EXTRACTED ENTRIES section start

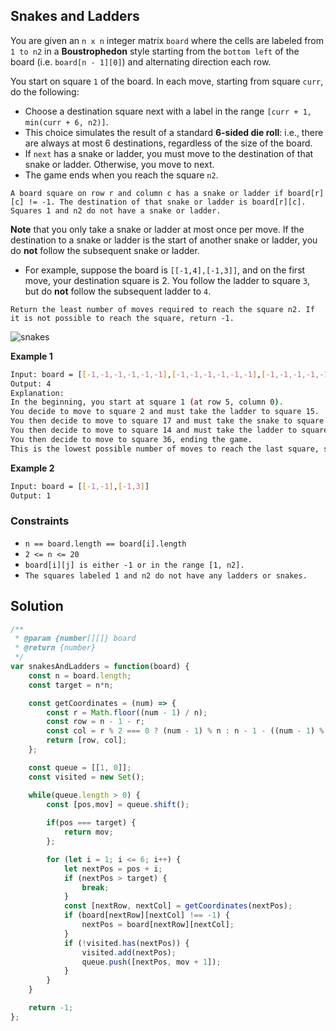 
##  Snakes and Ladders

You are given an ```n x n``` integer matrix ```board``` where the cells are labeled from ```1 to n2``` in a **Boustrophedon** style starting from the ```bottom left``` of the board (i.e. ```board[n - 1][0]```) and alternating direction each row.

You start on square ```1``` of the board. In each move, starting from square ```curr```, do the following:

- Choose a destination square next with a label in the range ```[curr + 1, min(curr + 6, n2)]```.
- This choice simulates the result of a standard **6-sided die roll**: i.e., there are always at most 6 destinations, regardless of the size of the board.
- If ```next``` has a snake or ladder, you must move to the destination of that snake or ladder. Otherwise, you move to next.
- The game ends when you reach the square ```n2```.

```A board square on row r and column c has a snake or ladder if board[r][c] != -1. The destination of that snake or ladder is board[r][c]. Squares 1 and n2 do not have a snake or ladder.```

**Note** that you only take a snake or ladder at most once per move. If the destination to a snake or ladder is the start of another snake or ladder, you do **not** follow the subsequent snake or ladder.

- For example, suppose the board is ```[[-1,4],[-1,3]]```, and on the first move, your destination square is 2. You follow the ladder to square ```3```, but do **not** follow the subsequent ladder to ```4```.

```Return the least number of moves required to reach the square n2. If it is not possible to reach the square, return -1.```
 

 
![snakes](https://github.com/surshreya/leetcode-150/assets/118065908/eb576d17-c51b-4802-ac71-9522190fdde1)

**Example 1**
```bash
Input: board = [[-1,-1,-1,-1,-1,-1],[-1,-1,-1,-1,-1,-1],[-1,-1,-1,-1,-1,-1],[-1,35,-1,-1,13,-1],[-1,-1,-1,-1,-1,-1],[-1,15,-1,-1,-1,-1]]
Output: 4
Explanation: 
In the beginning, you start at square 1 (at row 5, column 0).
You decide to move to square 2 and must take the ladder to square 15.
You then decide to move to square 17 and must take the snake to square 13.
You then decide to move to square 14 and must take the ladder to square 35.
You then decide to move to square 36, ending the game.
This is the lowest possible number of moves to reach the last square, so return 4.
```

**Example 2**
```bash
Input: board = [[-1,-1],[-1,3]]
Output: 1
```

### Constraints

- ```n == board.length == board[i].length```
- ```2 <= n <= 20```
- ```board[i][j] is either -1 or in the range [1, n2].```
- ```The squares labeled 1 and n2 do not have any ladders or snakes.```
 
## Solution

```javascript
/**
 * @param {number[][]} board
 * @return {number}
 */
var snakesAndLadders = function(board) {
    const n = board.length;
    const target = n*n;

    const getCoordinates = (num) => {
        const r = Math.floor((num - 1) / n);
        const row = n - 1 - r;
        const col = r % 2 === 0 ? (num - 1) % n : n - 1 - ((num - 1) % n);
        return [row, col];
    };

    const queue = [[1, 0]]; 
    const visited = new Set(); 

    while(queue.length > 0) {
        const [pos,mov] = queue.shift();
        
        if(pos === target) {
            return mov;
        };

        for (let i = 1; i <= 6; i++) {
            let nextPos = pos + i;
            if (nextPos > target) {
                break; 
            }
            const [nextRow, nextCol] = getCoordinates(nextPos);
            if (board[nextRow][nextCol] !== -1) {
                nextPos = board[nextRow][nextCol];
            }
            if (!visited.has(nextPos)) {
                visited.add(nextPos);
                queue.push([nextPos, mov + 1]);
            }
        }
    }

    return -1;
};
```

EXTRACTED ENTRIES section end

• [TRY IT]: Every line of the entries that includes "Input" must be copied into the answer.

• [ANSWER TO THE EXERCISE]:
Input: board = [[-1,-1,-1,-1,-1,-1],[-1,-1,-1,-1,-1,-1],[-1,-1,-1,-1,-1,-1],[-1,35,-1,-1,13,-1],[-1,-1,-1,-1,-1,-1],[-1,15,-1,-1,-1,-1]]
Input: board = [[-1,-1],[-1,3]]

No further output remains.